I would think the first thing Inonu/Enver does is try to stop the Ottoman slide into the world war he knows is about to start.
And he can act on this is within mere days of his consciousness arriving in 1913. His first step would be to stop the purchase of the Brazilian dreadnought Rio De Janeiro under construction in Britain. From wiki, "she was sold to the Ottoman Navy for £2,750,000 on 28 December 1913." The Rio De Janeiro in OTL was renamed the "Sultan Osman I". However, Britain seized it when WWI was imminent, and this outraged Ottoman opinion, and OTL's Enver used that to move closer to Germany. Britain ultimately brought it into the RN as the HMS Agincourt. https://en.wikipedia.org/wiki/HMS_Agincourt_(1913)

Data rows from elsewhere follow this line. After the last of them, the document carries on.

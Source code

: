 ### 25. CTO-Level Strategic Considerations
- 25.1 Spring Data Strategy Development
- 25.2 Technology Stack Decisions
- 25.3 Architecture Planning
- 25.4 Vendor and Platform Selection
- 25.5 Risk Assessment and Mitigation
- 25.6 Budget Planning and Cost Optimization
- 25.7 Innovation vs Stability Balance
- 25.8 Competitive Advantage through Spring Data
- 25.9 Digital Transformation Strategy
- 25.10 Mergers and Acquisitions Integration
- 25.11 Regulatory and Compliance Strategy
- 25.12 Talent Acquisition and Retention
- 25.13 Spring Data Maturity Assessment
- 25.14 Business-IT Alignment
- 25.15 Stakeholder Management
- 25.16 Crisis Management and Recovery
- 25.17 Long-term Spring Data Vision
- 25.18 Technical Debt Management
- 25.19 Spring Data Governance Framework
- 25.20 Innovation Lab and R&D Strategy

So within a couple days of becoming Enver, Ismet Inonu has an opportunity to stop a costly purchase (that will never come into Ottoman service anyway), and a source of discord with Britain and opportunity for Germany.
Unfortunately for Inonu/Enver, the Ottomans had already purchased another dreadnought, the Resadiye, from Britain that was in OTL doomed to be impounded and renamed the HMS Erin by Winston Churchill at the same time as the Sultan Osman I.
The best Inonu/Enver could try to do about this would be to try to speed the delivery schedule for the Resadiye so it is delivered before the July Crisis starts. https://en.wikipedia.org/wiki/HMS_Erin. This might have been possible, and could, along with other changes, make prolonged Ottoman neutrality more tenable.
How would the mechanics of the straits under a neutral Ottoman regime in World War I work under the treaties of the day?
I assume, the "wartime" provisions of the straits convention applies to warring powers even when the Ottomans are themselves neutral.
So - no Entente or Central Powers warships can legally pass through the straits for the duration of the conflict?
Submarines can sneak their way through I presume.
However, merchant traffic of all nations can pass through the straits?
And this all helps the Entente more, because Russia did not need to send its fleet out of the Black Sea or get naval aid in the Black Sea, but it really could have benefitted from merchant traffic, non-war ships, exporting grain and importing weapons and machinery and vehicles that way?
Is this reading of the straits conventions correctly?